Overview
Last updated
Last updated
Feast's architecture is designed to be flexible and scalable. It is composed of several components that work together to provide a feature store that can be used to serve features for training and inference.
Feast uses a Push Model to ingest data from different sources and store feature values in the online store. This allows Feast to serve features in real-time with low latency.
Feast supports feature transformation for On Demand and Streaming data sources and will support Batch transformations in the future. For Streaming and Batch data sources, Feast requires a separate Feature Transformation Engine (in the batch case, this is typically your Offline Store). We are exploring adding a default streaming engine to Feast.

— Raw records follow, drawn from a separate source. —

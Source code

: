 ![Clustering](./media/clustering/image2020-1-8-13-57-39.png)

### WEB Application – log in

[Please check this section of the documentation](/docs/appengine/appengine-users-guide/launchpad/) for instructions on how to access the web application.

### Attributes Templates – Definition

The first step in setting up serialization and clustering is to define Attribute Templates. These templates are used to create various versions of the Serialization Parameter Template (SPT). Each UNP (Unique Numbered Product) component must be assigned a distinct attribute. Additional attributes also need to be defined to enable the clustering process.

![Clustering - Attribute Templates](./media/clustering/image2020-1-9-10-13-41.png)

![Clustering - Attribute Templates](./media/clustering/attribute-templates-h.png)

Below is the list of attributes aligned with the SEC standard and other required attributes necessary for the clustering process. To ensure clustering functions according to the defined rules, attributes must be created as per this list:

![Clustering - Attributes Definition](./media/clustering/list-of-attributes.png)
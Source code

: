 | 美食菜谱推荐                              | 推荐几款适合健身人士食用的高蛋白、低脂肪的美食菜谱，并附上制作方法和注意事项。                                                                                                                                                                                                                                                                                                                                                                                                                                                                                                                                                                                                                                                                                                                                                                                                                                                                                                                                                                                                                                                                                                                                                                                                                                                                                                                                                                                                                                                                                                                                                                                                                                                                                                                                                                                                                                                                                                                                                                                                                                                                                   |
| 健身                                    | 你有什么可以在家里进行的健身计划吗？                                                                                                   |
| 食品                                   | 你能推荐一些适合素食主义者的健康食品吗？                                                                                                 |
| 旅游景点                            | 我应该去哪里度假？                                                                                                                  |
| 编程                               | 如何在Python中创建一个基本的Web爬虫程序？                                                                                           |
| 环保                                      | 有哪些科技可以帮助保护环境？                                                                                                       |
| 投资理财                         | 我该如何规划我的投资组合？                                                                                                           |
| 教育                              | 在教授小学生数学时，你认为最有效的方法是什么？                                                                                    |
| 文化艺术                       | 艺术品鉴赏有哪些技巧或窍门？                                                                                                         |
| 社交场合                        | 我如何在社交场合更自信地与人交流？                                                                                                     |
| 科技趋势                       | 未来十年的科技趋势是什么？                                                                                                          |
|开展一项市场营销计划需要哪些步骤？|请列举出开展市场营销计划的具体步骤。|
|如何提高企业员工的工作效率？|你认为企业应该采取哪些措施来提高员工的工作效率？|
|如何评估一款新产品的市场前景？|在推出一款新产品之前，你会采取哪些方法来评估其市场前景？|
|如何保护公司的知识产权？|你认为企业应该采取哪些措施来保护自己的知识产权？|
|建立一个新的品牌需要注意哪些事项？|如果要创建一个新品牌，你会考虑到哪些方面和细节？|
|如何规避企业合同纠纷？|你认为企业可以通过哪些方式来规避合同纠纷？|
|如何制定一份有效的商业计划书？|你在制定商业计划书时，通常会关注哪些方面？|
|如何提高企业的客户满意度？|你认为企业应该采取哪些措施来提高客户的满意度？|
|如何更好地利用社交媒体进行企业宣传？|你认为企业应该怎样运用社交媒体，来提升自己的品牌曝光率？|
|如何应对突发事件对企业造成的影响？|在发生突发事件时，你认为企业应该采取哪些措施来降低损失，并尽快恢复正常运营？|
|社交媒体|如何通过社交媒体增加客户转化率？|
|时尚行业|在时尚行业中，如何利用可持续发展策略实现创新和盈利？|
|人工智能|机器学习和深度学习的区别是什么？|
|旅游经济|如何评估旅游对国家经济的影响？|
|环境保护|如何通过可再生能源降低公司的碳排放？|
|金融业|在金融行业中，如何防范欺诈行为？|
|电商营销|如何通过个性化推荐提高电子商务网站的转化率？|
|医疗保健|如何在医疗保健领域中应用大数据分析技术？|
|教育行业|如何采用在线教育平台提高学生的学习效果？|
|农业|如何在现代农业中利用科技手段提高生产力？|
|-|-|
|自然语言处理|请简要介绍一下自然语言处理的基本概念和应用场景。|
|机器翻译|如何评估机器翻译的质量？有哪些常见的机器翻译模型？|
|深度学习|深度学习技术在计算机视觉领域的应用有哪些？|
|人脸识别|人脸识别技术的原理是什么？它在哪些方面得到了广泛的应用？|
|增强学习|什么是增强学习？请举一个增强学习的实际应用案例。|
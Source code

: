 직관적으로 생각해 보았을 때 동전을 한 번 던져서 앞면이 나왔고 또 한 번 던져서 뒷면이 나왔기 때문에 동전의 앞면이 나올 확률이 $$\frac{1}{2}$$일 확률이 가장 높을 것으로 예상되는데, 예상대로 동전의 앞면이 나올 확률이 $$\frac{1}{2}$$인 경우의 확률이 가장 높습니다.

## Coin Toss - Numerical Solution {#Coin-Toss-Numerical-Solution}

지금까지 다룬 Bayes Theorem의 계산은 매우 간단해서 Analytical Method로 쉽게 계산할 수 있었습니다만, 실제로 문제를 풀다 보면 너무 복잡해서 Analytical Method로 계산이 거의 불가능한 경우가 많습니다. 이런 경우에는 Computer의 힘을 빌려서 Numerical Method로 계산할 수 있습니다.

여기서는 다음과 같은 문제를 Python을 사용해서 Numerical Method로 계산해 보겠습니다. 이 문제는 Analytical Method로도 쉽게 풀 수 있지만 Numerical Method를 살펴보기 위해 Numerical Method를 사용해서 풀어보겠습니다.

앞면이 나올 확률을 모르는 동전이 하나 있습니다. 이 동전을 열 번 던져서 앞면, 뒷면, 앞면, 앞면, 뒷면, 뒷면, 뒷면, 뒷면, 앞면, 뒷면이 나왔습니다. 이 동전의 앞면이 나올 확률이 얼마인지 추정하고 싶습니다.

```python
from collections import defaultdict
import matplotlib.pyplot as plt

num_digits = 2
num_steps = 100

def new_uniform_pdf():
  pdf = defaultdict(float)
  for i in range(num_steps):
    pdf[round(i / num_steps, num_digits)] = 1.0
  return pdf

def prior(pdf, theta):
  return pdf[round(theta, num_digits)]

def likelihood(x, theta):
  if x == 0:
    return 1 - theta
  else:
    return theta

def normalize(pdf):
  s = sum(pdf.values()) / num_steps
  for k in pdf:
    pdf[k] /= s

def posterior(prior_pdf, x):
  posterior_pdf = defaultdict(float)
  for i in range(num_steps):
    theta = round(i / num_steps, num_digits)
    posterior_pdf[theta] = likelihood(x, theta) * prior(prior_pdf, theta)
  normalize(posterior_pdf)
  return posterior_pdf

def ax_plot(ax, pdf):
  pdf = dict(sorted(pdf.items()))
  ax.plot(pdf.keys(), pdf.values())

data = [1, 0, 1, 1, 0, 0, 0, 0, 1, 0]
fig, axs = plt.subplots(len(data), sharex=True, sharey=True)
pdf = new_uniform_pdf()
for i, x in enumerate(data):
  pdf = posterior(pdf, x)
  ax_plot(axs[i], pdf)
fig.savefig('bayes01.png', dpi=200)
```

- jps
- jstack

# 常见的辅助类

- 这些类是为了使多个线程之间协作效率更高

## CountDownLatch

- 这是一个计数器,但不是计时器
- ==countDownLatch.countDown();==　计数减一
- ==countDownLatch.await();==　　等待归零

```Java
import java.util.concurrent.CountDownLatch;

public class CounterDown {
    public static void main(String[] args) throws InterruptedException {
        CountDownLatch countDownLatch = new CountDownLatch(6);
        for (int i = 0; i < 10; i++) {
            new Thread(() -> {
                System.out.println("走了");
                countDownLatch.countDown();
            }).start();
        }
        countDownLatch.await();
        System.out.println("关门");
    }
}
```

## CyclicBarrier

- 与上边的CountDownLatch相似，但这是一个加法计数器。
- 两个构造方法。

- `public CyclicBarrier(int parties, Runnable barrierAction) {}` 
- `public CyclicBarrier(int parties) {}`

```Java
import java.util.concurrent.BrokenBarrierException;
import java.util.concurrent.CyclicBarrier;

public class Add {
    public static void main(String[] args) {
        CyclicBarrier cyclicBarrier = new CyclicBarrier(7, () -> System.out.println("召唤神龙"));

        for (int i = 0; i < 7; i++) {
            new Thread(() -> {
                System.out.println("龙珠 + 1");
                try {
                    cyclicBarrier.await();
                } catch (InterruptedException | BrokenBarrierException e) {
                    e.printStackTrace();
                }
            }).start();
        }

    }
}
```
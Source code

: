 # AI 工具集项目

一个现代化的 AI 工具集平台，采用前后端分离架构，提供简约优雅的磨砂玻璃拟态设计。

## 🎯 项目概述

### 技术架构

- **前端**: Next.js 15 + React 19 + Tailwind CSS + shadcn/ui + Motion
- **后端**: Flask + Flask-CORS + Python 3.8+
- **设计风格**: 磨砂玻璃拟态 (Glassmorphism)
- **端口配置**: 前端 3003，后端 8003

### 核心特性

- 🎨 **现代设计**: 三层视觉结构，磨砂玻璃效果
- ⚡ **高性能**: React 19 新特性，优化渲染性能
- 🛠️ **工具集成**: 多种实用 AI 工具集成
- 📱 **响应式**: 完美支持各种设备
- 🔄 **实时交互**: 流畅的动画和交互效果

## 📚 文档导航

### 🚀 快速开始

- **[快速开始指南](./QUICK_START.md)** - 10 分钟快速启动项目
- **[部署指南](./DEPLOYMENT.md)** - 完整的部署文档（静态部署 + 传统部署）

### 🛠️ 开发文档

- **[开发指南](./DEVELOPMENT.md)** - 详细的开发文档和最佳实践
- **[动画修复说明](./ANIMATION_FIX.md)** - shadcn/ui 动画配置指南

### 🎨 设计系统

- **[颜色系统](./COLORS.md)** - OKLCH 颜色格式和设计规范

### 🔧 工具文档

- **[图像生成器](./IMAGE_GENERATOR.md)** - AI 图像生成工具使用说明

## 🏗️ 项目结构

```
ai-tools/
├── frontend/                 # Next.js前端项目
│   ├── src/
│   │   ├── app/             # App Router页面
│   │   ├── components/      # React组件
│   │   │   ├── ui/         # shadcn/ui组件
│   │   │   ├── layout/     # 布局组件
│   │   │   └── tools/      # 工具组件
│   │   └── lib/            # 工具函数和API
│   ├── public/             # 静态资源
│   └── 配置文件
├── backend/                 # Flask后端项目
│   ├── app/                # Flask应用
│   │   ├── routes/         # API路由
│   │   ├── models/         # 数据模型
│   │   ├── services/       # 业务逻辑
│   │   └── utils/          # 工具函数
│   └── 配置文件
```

Domain expertise is recommended when integrating a data source with Feast understand the tradeoffs from different write patterns to your application
We recommend using Python for your Feature Store microservice. As mentioned in the document, precomputing features is the recommended optimal path to ensure low latency performance. Reducing feature serving to a lightweight database lookup is the ideal pattern, which means the marginal overhead of Python should be tolerable. Because of this we believe the pros of Python outweigh the costs, as reimplementing feature logic is undesirable. Java and Go Clients are also available for online feature retrieval.
Role-Based Access Control (RBAC) is a security mechanism that restricts access to resources based on the roles of individual users within an organization. In the context of the Feast, RBAC ensures that only authorized users or groups can access or modify specific resources, thereby maintaining data security and operational integrity.